OBJECTIVE: To systematically investigate how youth with lived experience report their experience of depression in terms of features of depression and in relation to themselves and their environment. METHOD: We conducted a systematic review of qualitative research around the world that explored the subjective experience of depression among youth (age range, 10-24 years) who had self-reported, screened positive for, or received a formal diagnosis of the disorder. We used multiple databases to search for relevant studies published in any language up until March 2023. Studies were coded regarding features of depression reported by adolescents. We also used thematic synthesis to extract and synthesize descriptions of the lived experience of depression, and to develop analytic themes. The study was registered with PROSPERO, CRD42021218300. RESULTS: We identified a total of 23,424 unique records, and included 39 studies in the final review, representing the views of 884 adolescents with lived experience of depression.
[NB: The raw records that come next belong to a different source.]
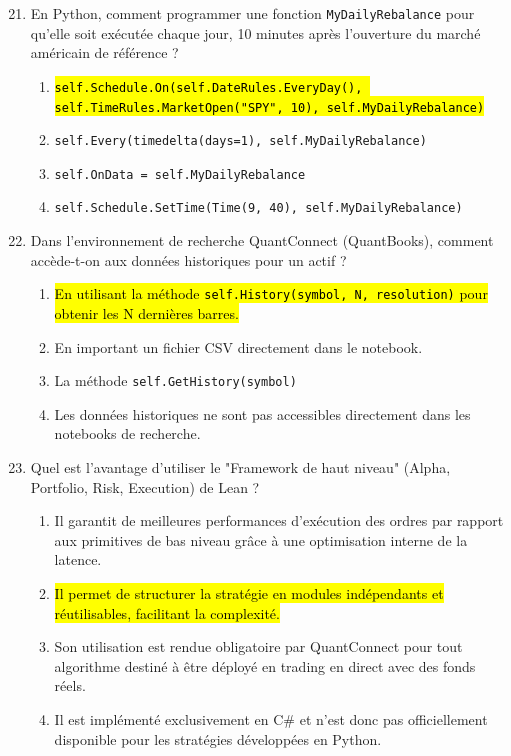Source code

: \documentclass[a4paper,12pt]{article}
\begin{document}
\begin{enumerate}
    \setcounter{enumi}{20}
    \item En Python, comment programmer une fonction \texttt{MyDailyRebalance} pour qu'elle soit exécutée chaque jour, 10 minutes après l'ouverture du marché américain de référence ?
    \begin{enumerate}[label=(\Alph*)]
        \item \hl{\texttt{self.Schedule.On(self.DateRules.EveryDay(), self.TimeRules.MarketOpen("SPY", 10), self.MyDailyRebalance)}}
        \item \texttt{self.Every(timedelta(days=1), self.MyDailyRebalance)}
        \item \texttt{self.OnData = self.MyDailyRebalance}
        \item \texttt{self.Schedule.SetTime(Time(9, 40), self.MyDailyRebalance)}
    \end{enumerate}

    \item Dans l'environnement de recherche QuantConnect (QuantBooks), comment accède-t-on aux données historiques pour un actif ?
    \begin{enumerate}[label=(\Alph*)]
        \item \hl{En utilisant la méthode \texttt{self.History(symbol, N, resolution)} pour obtenir les N dernières barres.}
        \item En important un fichier CSV directement dans le notebook.
        \item La méthode \texttt{self.GetHistory(symbol)}
        \item Les données historiques ne sont pas accessibles directement dans les notebooks de recherche.
    \end{enumerate}

    \item Quel est l'avantage d'utiliser le "Framework de haut niveau" (Alpha, Portfolio, Risk, Execution) de Lean ?
    \begin{enumerate}[label=(\Alph*)]
        \item Il garantit de meilleures performances d'exécution des ordres par rapport aux primitives de bas niveau grâce à une optimisation interne de la latence.
        \item \hl{Il permet de structurer la stratégie en modules indépendants et réutilisables, facilitant la complexité.}
        \item Son utilisation est rendue obligatoire par QuantConnect pour tout algorithme destiné à être déployé en trading en direct avec des fonds réels.
        \item Il est implémenté exclusivement en C\# et n'est donc pas officiellement disponible pour les stratégies développées en Python.
    \end{enumerate}


\end{enumerate}
\end{document}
Most of the studies were conducted in high-income countries (72.8%), and the majority of participants were female (65%). The most frequently reported features of depression were sadness (present in 92.3% of the studies), social withdrawal (76.9%), and loneliness (69.2%). In addition, we constructed 3 themes that aimed to synthesize youths' accounts of their perceptions and experiences of depression: (1) making sense; (2) factoring in culture and contextual influences; and (3) accessing support and care. CONCLUSION: Some of the more commonly reported features of depression among youth are not explicitly included in the DSM/ICD diagnostic criteria but are highly relevant and closely connected to the experiences of adolescents. Moreover, contextual interpretations of depression may be more sensitive to capture representations and narratives of depression among youth. Thus, incorporating features of depression reported by adolescents could potentially increase accuracy of detection, promote collaborative work, and enhance therapeutic and care outcomes. STUDY PREREGISTRATION INFORMATION: The lived experience of depression in adolescence: a systematic review of the qualitative literature;; CRD42021218300.